In brain Mn accumulates more in astrocytes than neurons [40] but neurons are highly susceptible to Mn assault. Primary cultures of astrocytes are known to possess higher capacity to produce the antioxidant glutathione than their neuronal counterparts [25, 26] and this difference may explain the differential susceptibility of neurons towards Mn neurotoxicity. Our data, obtained with U-87 (astrocyte-like) and SK-N-SH (neuron-like) cells (Fig. 4), are consistent with earlier findings that astrocytes have higher endogenous levels of glutathione than neurons [25, 26]. Furthermore, administration of Mn induced decreased levels of glutathione in U-87 cells with maximum depletion observed at higher doses (Fig. 4). As we had anticipated, administration of BSO also depleted levels of GSH in these cells (Fig. 4). As glutathione depletion can induce oxidative stress, all the above-mentioned observations taken together suggest that Mn treatment can provoke oxidative stress and the oxidative stress augmented by glutathione depletion by BSO can and does enhance Mn-induced neurotoxicity.

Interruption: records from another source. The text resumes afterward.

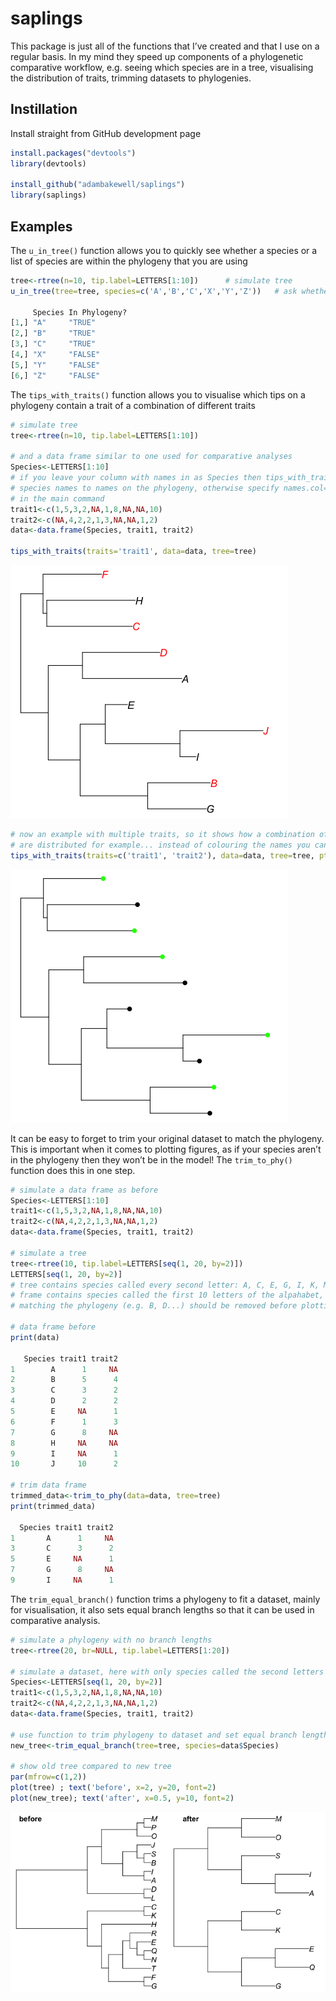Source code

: # saplings

This package is just all of the functions that I’ve created and that I use on a regular basis. In my mind they speed up components of a phylogenetic comparative workflow, e.g. seeing which species are in a tree, visualising the distribution of traits, trimming datasets to phylogenies.

## Instillation

Install straight from GitHub development page

```r
install.packages("devtools")
library(devtools)

install_github("adambakewell/saplings")
library(saplings)
```

## Examples

The `u_in_tree()` function allows you to quickly see whether a species or a list of species are within the phylogeny that you are using

```r
tree<-rtree(n=10, tip.label=LETTERS[1:10])		# simulate tree
u_in_tree(tree=tree, species=c('A','B','C','X','Y','Z'))   # ask whether it contains list of species

     Species In Phylogeny?
[1,] "A"     "TRUE"       
[2,] "B"     "TRUE"       
[3,] "C"     "TRUE"       
[4,] "X"     "FALSE"      
[5,] "Y"     "FALSE"      
[6,] "Z"     "FALSE"      
```

The `tips_with_traits()` function allows you to visualise which tips on a phylogeny contain a trait of a combination of different traits

```r
# simulate tree
tree<-rtree(n=10, tip.label=LETTERS[1:10])

# and a data frame similar to one used for comparative analyses
Species<-LETTERS[1:10]
# if you leave your column with names in as Species then tips_with_traits will automatically match 
# species names to names on the phylogeny, otherwise specify names.col="my species column name" 
# in the main command
trait1<-c(1,5,3,2,NA,1,8,NA,NA,10)
trait2<-c(NA,4,2,2,1,3,NA,NA,1,2)
data<-data.frame(Species, trait1, trait2)

tips_with_traits(traits='trait1', data=data, tree=tree)
```

![plot with one trait](figures/tips_with_traits1.png)

```r
# now an example with multiple traits, so it shows how a combination of traits going into a PGLS
# are distributed for example... instead of colouring the names you can mark the tips with dots.
tips_with_traits(traits=c('trait1', 'trait2'), data=data, tree=tree, ptype='tips', pres.col='green')
```

![plot with multiple traits](figures/tips_with_traits2.png)

It can be easy to forget to trim your original dataset to match the phylogeny. This is important when it comes to plotting figures, as if your species aren’t in the phylogeny then they won’t be in the model! The `trim_to_phy()` function does this in one step.

```r
# simulate a data frame as before
Species<-LETTERS[1:10]										
trait1<-c(1,5,3,2,NA,1,8,NA,NA,10)
trait2<-c(NA,4,2,2,1,3,NA,NA,1,2)
data<-data.frame(Species, trait1, trait2)

# simulate a tree
tree<-rtree(10, tip.label=LETTERS[seq(1, 20, by=2)])
LETTERS[seq(1, 20, by=2)]
# tree contains species called every second letter: A, C, E, G, I, K, M, O, Q, S... Data
# frame contains species called the first 10 letters of the alpahabet, those not
# matching the phylogeny (e.g. B, D...) should be removed before plotting

# data frame before
print(data)

   Species trait1 trait2
1        A      1     NA
2        B      5      4
3        C      3      2
4        D      2      2
5        E     NA      1
6        F      1      3
7        G      8     NA
8        H     NA     NA
9        I     NA      1
10       J     10      2

# trim data frame
trimmed_data<-trim_to_phy(data=data, tree=tree)
print(trimmed_data)

  Species trait1 trait2
1       A      1     NA
3       C      3      2
5       E     NA      1
7       G      8     NA
9       I     NA      1
```

The `trim_equal_branch()` function trims a phylogeny to fit a dataset, mainly for visualisation, it also sets equal branch lengths so that it can be used in comparative analysis.

```r
# simulate a phylogeny with no branch lengths
tree<-rtree(20, br=NULL, tip.label=LETTERS[1:20])

# simulate a dataset, here with only species called the second letters from A to T
Species<-LETTERS[seq(1, 20, by=2)]
trait1<-c(1,5,3,2,NA,1,8,NA,NA,10)
trait2<-c(NA,4,2,2,1,3,NA,NA,1,2)
data<-data.frame(Species, trait1, trait2)

# use function to trim phylogeny to dataset and set equal branch lengths
new_tree<-trim_equal_branch(tree=tree, species=data$Species)

# show old tree compared to new tree
par(mfrow=c(1,2))
plot(tree) ; text('before', x=2, y=20, font=2)
plot(new_tree); text('after', x=0.5, y=10, font=2)
```

![plot comparing trees before and after the function](figures/trim_equal_branch.png)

Manganese and neurodegeneration

Oxidative stress is implicated as a putative mechanism for various neurodegenerative conditions like PD and Alzheimer’s disease. Moreover, Mn neurotoxicity is associated with oxidative stress and impairment of mitochondrial function. The aging brain shows accumulation of a variety of heavy metals including Mn and this chronic accumulation of heavy metals may lead to development of neurodegenerative conditions [41]. Our data support the link between Mn and oxidative stress as we have shown that glutathione depletion accentuates neurotoxic effects of Mn. Thus, taken together, the different lines of evidence discussed above suggests that studying brain Mn accumulation and Mn neurotoxicity may shed new light on pathophysiological mechanisms underlying neurodegenerative disorders.

Conclusion

Manganese chloride and BSO treatment produced a dose-related decrease in cell viability in U-87 and SK-N-SH cells. SK-N-SH cells were more susceptible to Mn toxicity whereas U-87 cells were more susceptible to BSO treatment. The results obtained with apoptosis/necrosis assays confirmed these findings and also suggested that the mechanisms of cell death induced by MnCl2 and BSO may be different although such mechanisms require further study. Constitutive levels of GSH in U-87 cells were higher than those of SK-N-SH cells and this difference in their GSH contents may account for their differential susceptibility towards oxidative stress. The results of this study thus point to the importance of cellular GSH in combating Mn-induced toxicity and suggest oxidative stress may be one of the mechanisms underlying Mn toxicity. Finally, Mn-induced oxidative stress mechanism may assume pathophysiological importance in many neurodegenerative diseases and as such merits further investigation.